▶ **DATA TO USE**
◆ ◆ ◆ ◆

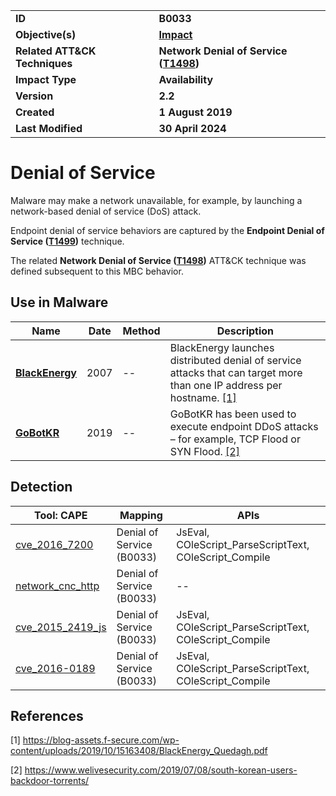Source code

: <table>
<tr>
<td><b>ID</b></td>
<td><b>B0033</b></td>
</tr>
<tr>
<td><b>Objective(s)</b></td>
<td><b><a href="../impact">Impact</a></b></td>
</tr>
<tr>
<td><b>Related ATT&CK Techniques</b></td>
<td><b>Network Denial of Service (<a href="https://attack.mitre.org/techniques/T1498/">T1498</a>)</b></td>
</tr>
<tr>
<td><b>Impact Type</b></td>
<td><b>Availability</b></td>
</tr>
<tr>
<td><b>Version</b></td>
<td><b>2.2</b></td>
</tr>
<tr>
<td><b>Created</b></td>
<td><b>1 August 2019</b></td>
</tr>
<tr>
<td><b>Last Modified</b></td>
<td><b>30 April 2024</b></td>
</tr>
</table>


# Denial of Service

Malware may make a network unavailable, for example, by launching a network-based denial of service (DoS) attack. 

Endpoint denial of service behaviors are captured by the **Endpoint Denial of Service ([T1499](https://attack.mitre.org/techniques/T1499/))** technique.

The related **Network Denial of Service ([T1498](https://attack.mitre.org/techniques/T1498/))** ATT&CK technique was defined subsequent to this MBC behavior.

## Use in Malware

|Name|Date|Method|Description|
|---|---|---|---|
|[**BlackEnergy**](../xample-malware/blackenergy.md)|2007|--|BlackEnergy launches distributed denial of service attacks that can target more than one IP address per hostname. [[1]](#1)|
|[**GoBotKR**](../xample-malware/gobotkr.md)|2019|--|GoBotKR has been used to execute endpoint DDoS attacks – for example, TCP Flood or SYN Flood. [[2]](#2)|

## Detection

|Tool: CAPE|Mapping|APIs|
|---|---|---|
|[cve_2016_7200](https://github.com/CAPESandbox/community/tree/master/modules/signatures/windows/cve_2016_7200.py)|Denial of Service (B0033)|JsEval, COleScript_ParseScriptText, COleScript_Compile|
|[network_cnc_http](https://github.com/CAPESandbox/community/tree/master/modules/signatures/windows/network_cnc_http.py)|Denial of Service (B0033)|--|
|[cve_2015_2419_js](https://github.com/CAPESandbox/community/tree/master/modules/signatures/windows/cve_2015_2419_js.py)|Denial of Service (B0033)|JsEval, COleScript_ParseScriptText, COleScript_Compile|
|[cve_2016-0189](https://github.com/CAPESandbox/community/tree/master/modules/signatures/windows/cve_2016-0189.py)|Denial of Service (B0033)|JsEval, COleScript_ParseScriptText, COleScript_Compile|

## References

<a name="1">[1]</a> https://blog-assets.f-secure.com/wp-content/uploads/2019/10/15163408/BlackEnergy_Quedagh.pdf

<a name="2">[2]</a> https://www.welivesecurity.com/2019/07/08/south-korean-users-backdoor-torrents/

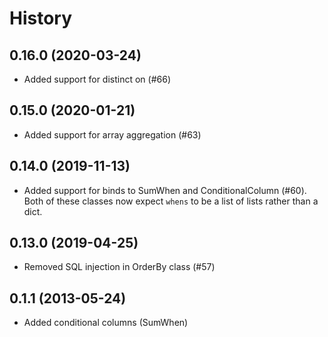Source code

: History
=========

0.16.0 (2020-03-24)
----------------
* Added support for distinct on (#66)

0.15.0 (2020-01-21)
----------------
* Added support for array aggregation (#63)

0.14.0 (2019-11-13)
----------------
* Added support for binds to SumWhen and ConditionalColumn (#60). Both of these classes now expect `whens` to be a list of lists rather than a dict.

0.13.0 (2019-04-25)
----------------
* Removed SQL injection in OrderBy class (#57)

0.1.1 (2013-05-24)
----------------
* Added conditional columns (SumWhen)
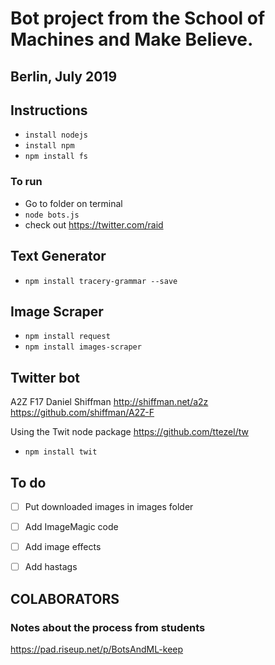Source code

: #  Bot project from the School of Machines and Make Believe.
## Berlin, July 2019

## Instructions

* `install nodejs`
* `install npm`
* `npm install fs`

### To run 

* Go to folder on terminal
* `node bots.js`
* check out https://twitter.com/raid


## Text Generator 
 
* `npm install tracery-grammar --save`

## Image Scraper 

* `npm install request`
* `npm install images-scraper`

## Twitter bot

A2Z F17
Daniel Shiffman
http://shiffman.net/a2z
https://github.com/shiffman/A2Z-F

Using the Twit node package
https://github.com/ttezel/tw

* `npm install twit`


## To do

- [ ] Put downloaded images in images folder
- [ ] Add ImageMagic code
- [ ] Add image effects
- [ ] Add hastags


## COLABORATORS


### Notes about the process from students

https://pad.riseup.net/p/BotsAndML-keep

◆ ◆ ◆ ◆

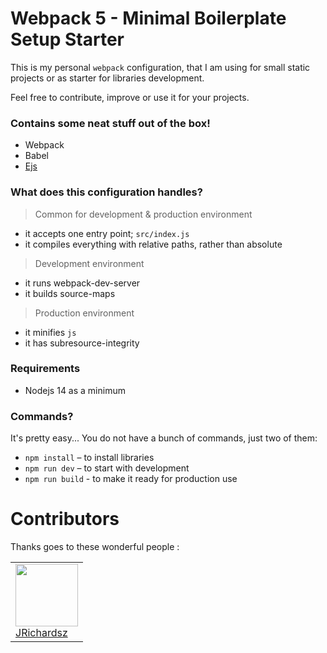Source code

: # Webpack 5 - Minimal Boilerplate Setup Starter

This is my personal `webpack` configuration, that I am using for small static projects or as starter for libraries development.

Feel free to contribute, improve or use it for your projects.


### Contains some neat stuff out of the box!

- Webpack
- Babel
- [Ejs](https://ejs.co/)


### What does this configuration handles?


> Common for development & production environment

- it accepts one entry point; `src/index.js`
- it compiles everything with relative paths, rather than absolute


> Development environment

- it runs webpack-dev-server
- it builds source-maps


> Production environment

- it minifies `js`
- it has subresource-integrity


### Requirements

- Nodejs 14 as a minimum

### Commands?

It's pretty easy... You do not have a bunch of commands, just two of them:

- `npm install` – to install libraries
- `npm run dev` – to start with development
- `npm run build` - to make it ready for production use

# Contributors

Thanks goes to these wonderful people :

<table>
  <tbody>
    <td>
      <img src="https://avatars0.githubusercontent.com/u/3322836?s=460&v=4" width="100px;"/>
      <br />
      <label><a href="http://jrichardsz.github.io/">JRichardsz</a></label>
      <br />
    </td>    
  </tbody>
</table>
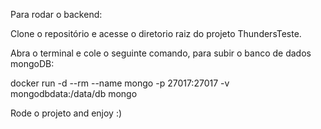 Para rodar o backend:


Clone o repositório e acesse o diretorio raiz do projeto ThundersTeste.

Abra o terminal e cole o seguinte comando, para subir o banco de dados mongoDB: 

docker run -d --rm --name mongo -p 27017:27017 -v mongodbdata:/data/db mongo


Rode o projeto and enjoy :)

◆ ◆ ◆ ◆

▶ **WHAT YOU HAVE TO DO**
Output the material above exactly, but only from the line that carries "## COLABORATORS" through the line that carries "https://pad.riseup.net/p/BotsAndML-keep".

▶ **ANSWER TO THE PROBLEM**
## COLABORATORS


### Notes about the process from students

https://pad.riseup.net/p/BotsAndML-keep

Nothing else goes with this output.